By Maria de Lourdes Perez Ramírez
LatinaLista

María and Luis Durán do not speak a word in English nor have a formal education. Yet, the couple who came to the US from El Salvador in 1989 was the critical element in their two children’s educational success. Success that happens because of what Mariela Dabbah, a Latino education expert, calls “the mandate.”

Dabbah, founder of Latinos in College identifies several reasons why many Latinos are not achieving the academic success they should.

Luis Durán’s (center) parents, María and Luis, gave their two children a mandate to achieve even before they were born.

One contributing factor of the low academic achievement among Hispanics, she said, is that the majority of Hispanics who come to the U.S. don’t even think about going to college as a possibility.
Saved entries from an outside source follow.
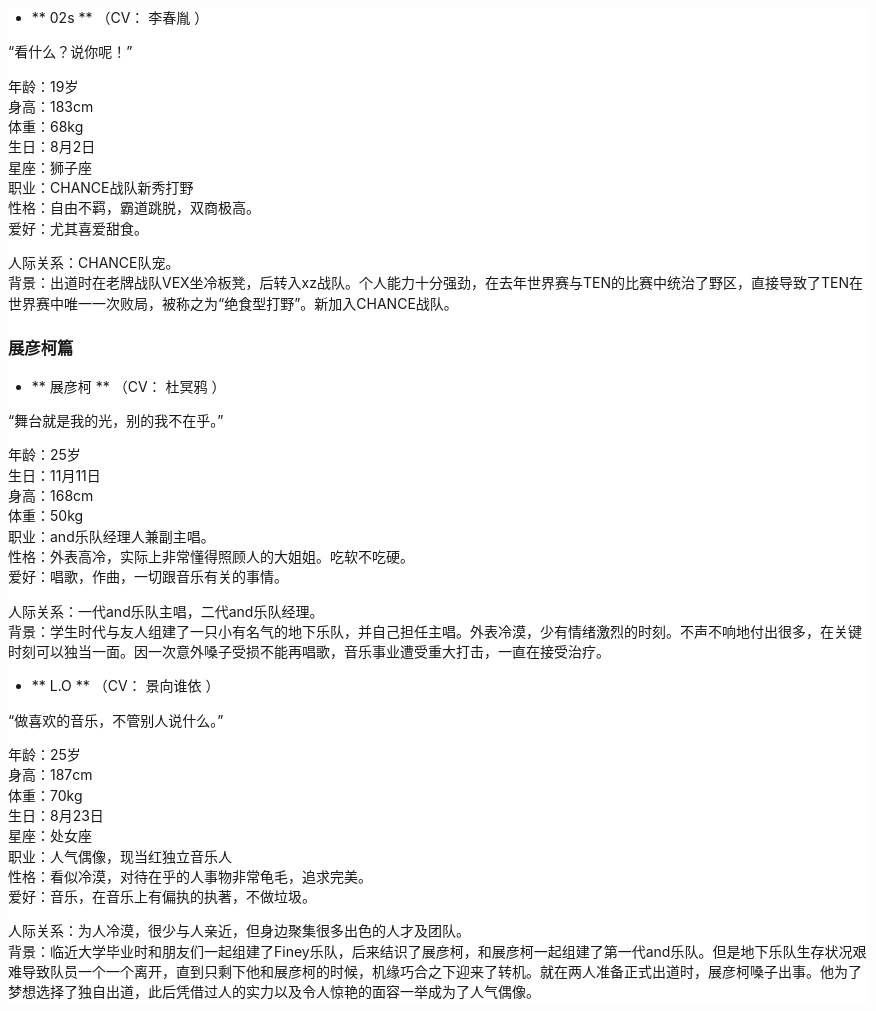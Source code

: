 
  * ** 02s  ** （CV：  李春胤  ） 

“看什么？说你呢！”  

年龄：19岁  
身高：183cm  
体重：68kg  
生日：8月2日  
星座：狮子座  
职业：CHANCE战队新秀打野  
性格：自由不羁，霸道跳脱，双商极高。  
爱好：尤其喜爱甜食。  

人际关系：CHANCE队宠。  
背景：出道时在老牌战队VEX坐冷板凳，后转入xz战队。个人能力十分强劲，在去年世界赛与TEN的比赛中统治了野区，直接导致了TEN在世界赛中唯一一次败局，被称之为“绝食型打野”。新加入CHANCE战队。  

  

###  展彦柯篇

  * ** 展彦柯  ** （CV：  杜冥鸦  ） 

“舞台就是我的光，别的我不在乎。”  

年龄：25岁  
生日：11月11日  
身高：168cm  
体重：50kg  
职业：and乐队经理人兼副主唱。  
性格：外表高冷，实际上非常懂得照顾人的大姐姐。吃软不吃硬。  
爱好：唱歌，作曲，一切跟音乐有关的事情。  

人际关系：一代and乐队主唱，二代and乐队经理。  
背景：学生时代与友人组建了一只小有名气的地下乐队，并自己担任主唱。外表冷漠，少有情绪激烈的时刻。不声不响地付出很多，在关键时刻可以独当一面。因一次意外嗓子受损不能再唱歌，音乐事业遭受重大打击，一直在接受治疗。  

  

  * ** L.O  ** （CV：  景向谁依  ） 

“做喜欢的音乐，不管别人说什么。”

年龄：25岁  
身高：187cm  
体重：70kg  
生日：8月23日  
星座：处女座  
职业：人气偶像，现当红独立音乐人  
性格：看似冷漠，对待在乎的人事物非常龟毛，追求完美。  
爱好：音乐，在音乐上有偏执的执著，不做垃圾。  

人际关系：为人冷漠，很少与人亲近，但身边聚集很多出色的人才及团队。  
背景：临近大学毕业时和朋友们一起组建了Finey乐队，后来结识了展彦柯，和展彦柯一起组建了第一代and乐队。但是地下乐队生存状况艰难导致队员一个一个离开，直到只剩下他和展彦柯的时候，机缘巧合之下迎来了转机。就在两人准备正式出道时，展彦柯嗓子出事。他为了梦想选择了独自出道，此后凭借过人的实力以及令人惊艳的面容一举成为了人气偶像。  

  
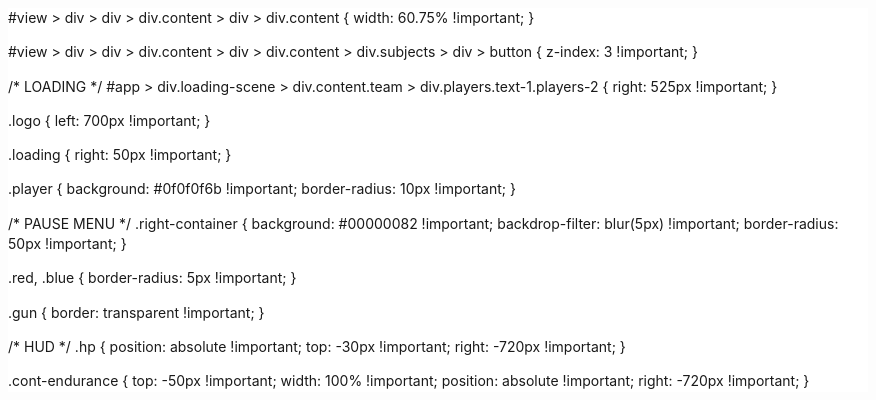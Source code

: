 #view > div > div > div.content > div > div.content {
    width: 60.75% !important;
}

#view > div > div > div.content > div > div.content > div.subjects > div > button {
    z-index: 3 !important;
}

/* LOADING */
#app > div.loading-scene > div.content.team > div.players.text-1.players-2 {
    right: 525px !important;
}

.logo {
    left: 700px !important;
}

.loading {
    right: 50px !important;
}

.player {
    background: #0f0f0f6b !important;
    border-radius: 10px !important;
}

/* PAUSE MENU */
.right-container {
    background: #00000082 !important;
    backdrop-filter: blur(5px) !important;
    border-radius: 50px !important;
}

.red,
.blue {
    border-radius: 5px !important;
}

.gun {
    border: transparent !important;
}

/* HUD */
.hp {
    position: absolute !important;
    top: -30px !important;
    right: -720px !important;
}

.cont-endurance {
    top: -50px !important;
    width: 100% !important;
    position: absolute !important;
    right: -720px !important;
}

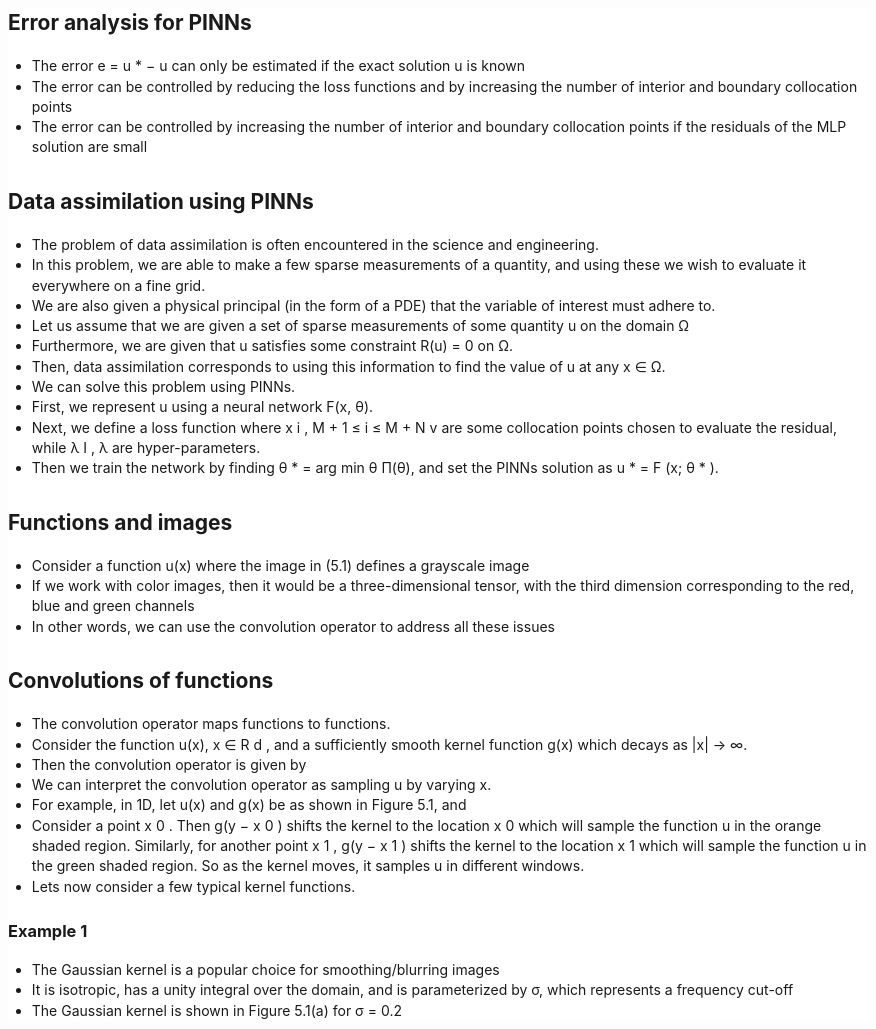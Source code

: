 ## Error analysis for PINNs
- The error e = u * − u can only be estimated if the exact solution u is known
- The error can be controlled by reducing the loss functions and by increasing the number of interior and boundary collocation points
- The error can be controlled by increasing the number of interior and boundary collocation points if the residuals of the MLP solution are small

## Data assimilation using PINNs
- The problem of data assimilation is often encountered in the science and engineering.
- In this problem, we are able to make a few sparse measurements of a quantity, and using these we wish to evaluate it everywhere on a fine grid.
- We are also given a physical principal (in the form of a PDE) that the variable of interest must adhere to.
- Let us assume that we are given a set of sparse measurements of some quantity u on the domain Ω
- Furthermore, we are given that u satisfies some constraint R(u) = 0 on Ω.
- Then, data assimilation corresponds to using this information to find the value of u at any x ∈ Ω.
- We can solve this problem using PINNs.
- First, we represent u using a neural network F(x, θ).
- Next, we define a loss function where x i , M + 1 ≤ i ≤ M + N v are some collocation points chosen to evaluate the residual, while λ I , λ are hyper-parameters.
- Then we train the network by finding θ * = arg min θ Π(θ), and set the PINNs solution as u * = F (x; θ * ).

## Functions and images
- Consider a function u(x) where the image in (5.1) defines a grayscale image
- If we work with color images, then it would be a three-dimensional tensor, with the third dimension corresponding to the red, blue and green channels
- In other words, we can use the convolution operator to address all these issues

## Convolutions of functions
- The convolution operator maps functions to functions.
- Consider the function u(x), x ∈ R d , and a sufficiently smooth kernel function g(x) which decays as |x| → ∞.
- Then the convolution operator is given by
- We can interpret the convolution operator as sampling u by varying x.
- For example, in 1D, let u(x) and g(x) be as shown in Figure 5.1, and
- Consider a point x 0 . Then g(y − x 0 ) shifts the kernel to the location x 0 which will sample the function u in the orange shaded region. Similarly, for another point x 1 , g(y − x 1 ) shifts the kernel to the location x 1 which will sample the function u in the green shaded region. So as the kernel moves, it samples u in different windows.
- Lets now consider a few typical kernel functions.

### Example 1
- The Gaussian kernel is a popular choice for smoothing/blurring images
- It is isotropic, has a unity integral over the domain, and is parameterized by σ, which represents a frequency cut-off
- The Gaussian kernel is shown in Figure 5.1(a) for σ = 0.2
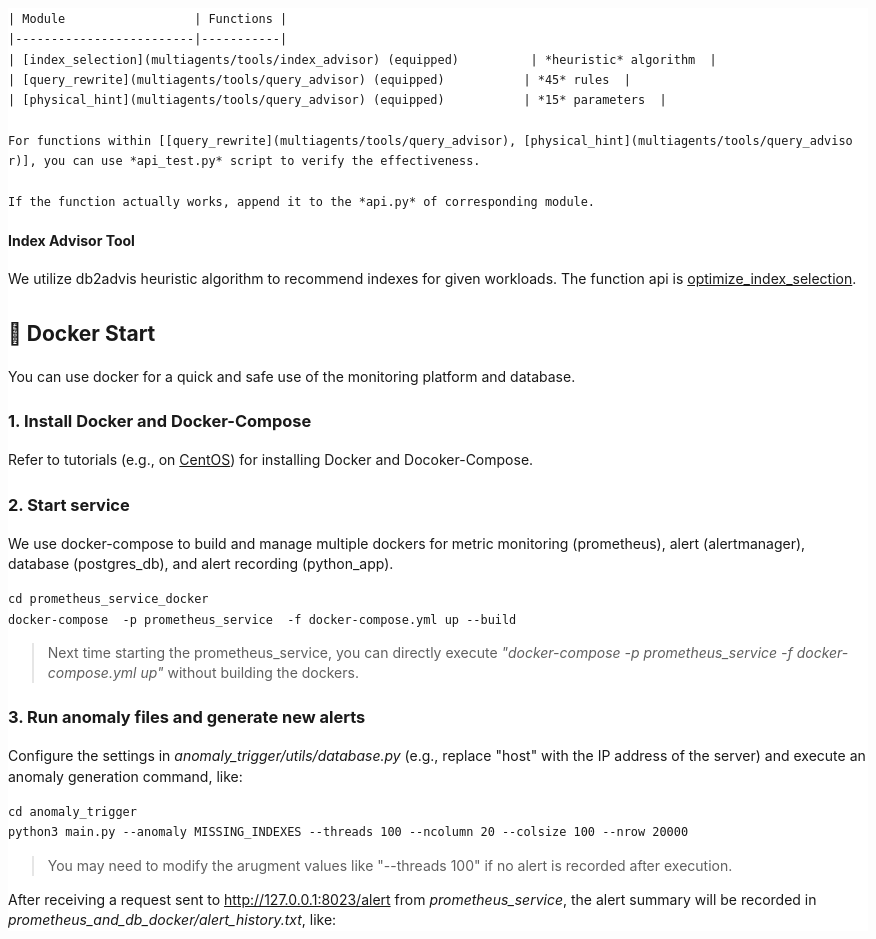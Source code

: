     | Module                  | Functions |
    |-------------------------|-----------|
    | [index_selection](multiagents/tools/index_advisor) (equipped)          | *heuristic* algorithm  |
    | [query_rewrite](multiagents/tools/query_advisor) (equipped)           | *45* rules  |
    | [physical_hint](multiagents/tools/query_advisor) (equipped)           | *15* parameters  |

    For functions within [[query_rewrite](multiagents/tools/query_advisor), [physical_hint](multiagents/tools/query_advisor)], you can use *api_test.py* script to verify the effectiveness. 

    If the function actually works, append it to the *api.py* of corresponding module.

#### Index Advisor Tool
We utilize db2advis heuristic algorithm to recommend indexes for given workloads. The function api is [optimize_index_selection](multiagents/tools/index_advisor).


<span id="-docker"></span>

## 🐳 Docker Start

You can use docker for a quick and safe use of the monitoring platform and database.

### 1. Install Docker and Docker-Compose

Refer to tutorials (e.g., on [CentOS](https://vocus.cc/article/643e9337fd89780001b414fc)) for installing Docker and Docoker-Compose.

### 2. Start service

We use docker-compose to build and manage multiple dockers for metric monitoring (prometheus), alert (alertmanager), database (postgres_db), and alert recording (python_app).

```shell
cd prometheus_service_docker
docker-compose  -p prometheus_service  -f docker-compose.yml up --build
```

> Next time starting the prometheus_service, you can directly execute *"docker-compose  -p prometheus_service  -f docker-compose.yml up"* without building the dockers.

### 3. Run anomaly files and generate new alerts

Configure the settings in *anomaly_trigger/utils/database.py* (e.g., replace "host" with the IP address of the server) and execute an anomaly generation command, like:

```shell
cd anomaly_trigger
python3 main.py --anomaly MISSING_INDEXES --threads 100 --ncolumn 20 --colsize 100 --nrow 20000
```

> You may need to modify the arugment values like "--threads 100" if no alert is recorded after execution.

After receiving a request sent to http://127.0.0.1:8023/alert from *prometheus_service*, the alert summary will be recorded in *prometheus_and_db_docker/alert_history.txt*, like:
However, she says, “The core message —and the one we have to convey to all Hispanics — is that everyone can go to college; that all Hispanics should have the opportunity to go to college.”

At a moment when some ‘education experts,’ including a Harvard University’s report that asserts that college is not for everyone, Dabbah’s message is critical for Hispanics.

“Despite of what others say, we have to instill in the Hispanic mindset the positive message that going to college is the way to go, so they internalize it as a possibility, not as something too remote to achieve.”

Mariella believes that “the mindset to achieve and to get a college education must be passed down from parents to children early in life, as a mandate; a given no one has second thoughts of.”

The parents of Luis Durán, an Arizona State University senior at ASU Herberger Institute for Design and the Arts, instilled in their son that mindset and gave him the mandate from the time he was still in his mother’s womb.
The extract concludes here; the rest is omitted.